**TASK BRIEF:**
Filter the records below, keeping only lines with the string "体重から理想のサイズを提案する".

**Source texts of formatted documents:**
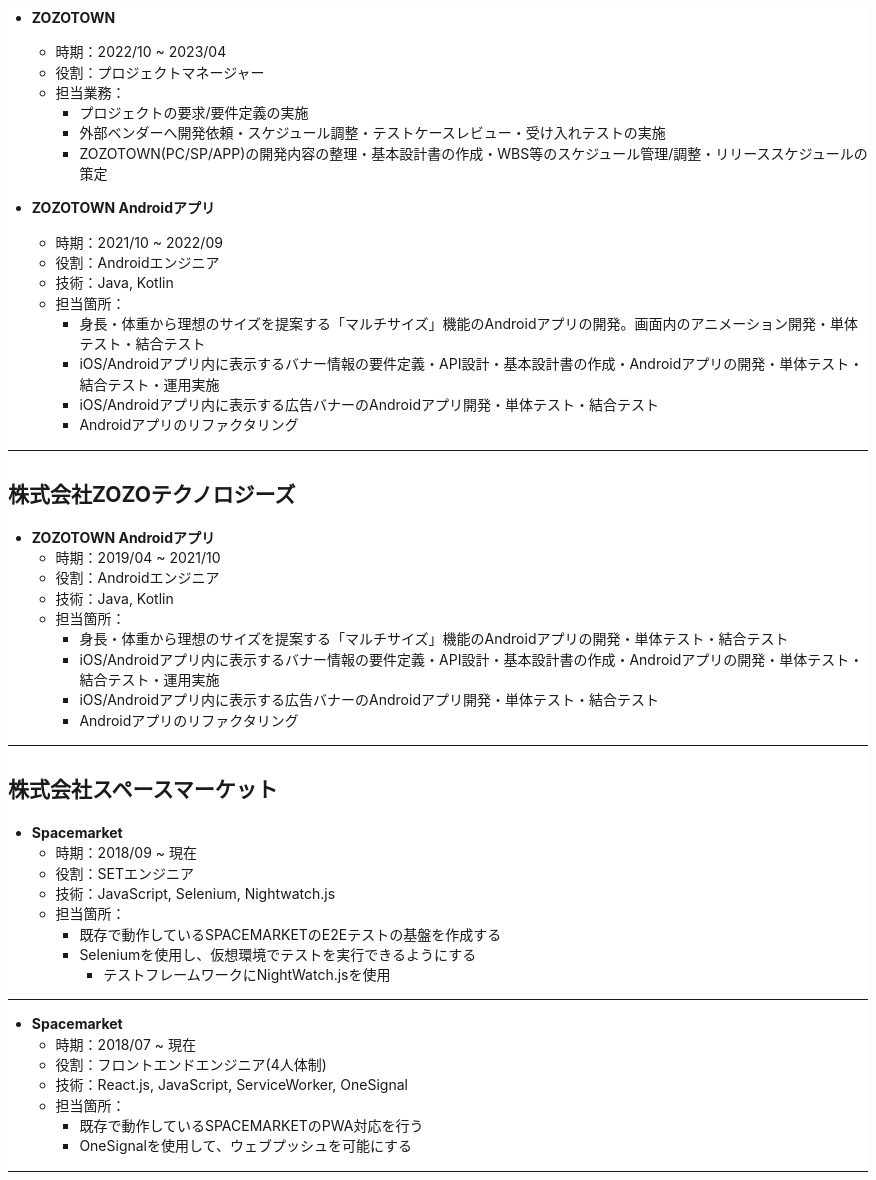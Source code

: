 
- **ZOZOTOWN**
  - 時期：2022/10 ~ 2023/04
  - 役割：プロジェクトマネージャー
  - 担当業務：
    - プロジェクトの要求/要件定義の実施
    - 外部ベンダーへ開発依頼・スケジュール調整・テストケースレビュー・受け入れテストの実施
    - ZOZOTOWN(PC/SP/APP)の開発内容の整理・基本設計書の作成・WBS等のスケジュール管理/調整・リリーススケジュールの策定

- **ZOZOTOWN Androidアプリ**
  - 時期：2021/10 ~ 2022/09
  - 役割：Androidエンジニア
  - 技術：Java, Kotlin
  - 担当箇所：
    - 身長・体重から理想のサイズを提案する「マルチサイズ」機能のAndroidアプリの開発。画面内のアニメーション開発・単体テスト・結合テスト
    - iOS/Androidアプリ内に表示するバナー情報の要件定義・API設計・基本設計書の作成・Androidアプリの開発・単体テスト・結合テスト・運用実施
    - iOS/Androidアプリ内に表示する広告バナーのAndroidアプリ開発・単体テスト・結合テスト
    - Androidアプリのリファクタリング

---
## 株式会社ZOZOテクノロジーズ

- **ZOZOTOWN Androidアプリ**
  - 時期：2019/04 ~ 2021/10
  - 役割：Androidエンジニア
  - 技術：Java, Kotlin
  - 担当箇所：
    - 身長・体重から理想のサイズを提案する「マルチサイズ」機能のAndroidアプリの開発・単体テスト・結合テスト
    - iOS/Androidアプリ内に表示するバナー情報の要件定義・API設計・基本設計書の作成・Androidアプリの開発・単体テスト・結合テスト・運用実施
    - iOS/Androidアプリ内に表示する広告バナーのAndroidアプリ開発・単体テスト・結合テスト
    - Androidアプリのリファクタリング

---


## 株式会社スペースマーケット

- **Spacemarket**
  - 時期：2018/09 ~ 現在
  - 役割：SETエンジニア
  - 技術：JavaScript, Selenium, Nightwatch.js
  - 担当箇所：
    - 既存で動作しているSPACEMARKETのE2Eテストの基盤を作成する
    - Seleniumを使用し、仮想環境でテストを実行できるようにする
      - テストフレームワークにNightWatch.jsを使用

---

- **Spacemarket**
  - 時期：2018/07 ~ 現在
  - 役割：フロントエンドエンジニア(4人体制)
  - 技術：React.js, JavaScript, ServiceWorker, OneSignal
  - 担当箇所：
    - 既存で動作しているSPACEMARKETのPWA対応を行う
    - OneSignalを使用して、ウェブプッシュを可能にする

---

**EXERCISE RESULT:**
    - 身長・体重から理想のサイズを提案する「マルチサイズ」機能のAndroidアプリの開発。画面内のアニメーション開発・単体テスト・結合テスト
    - 身長・体重から理想のサイズを提案する「マルチサイズ」機能のAndroidアプリの開発・単体テスト・結合テスト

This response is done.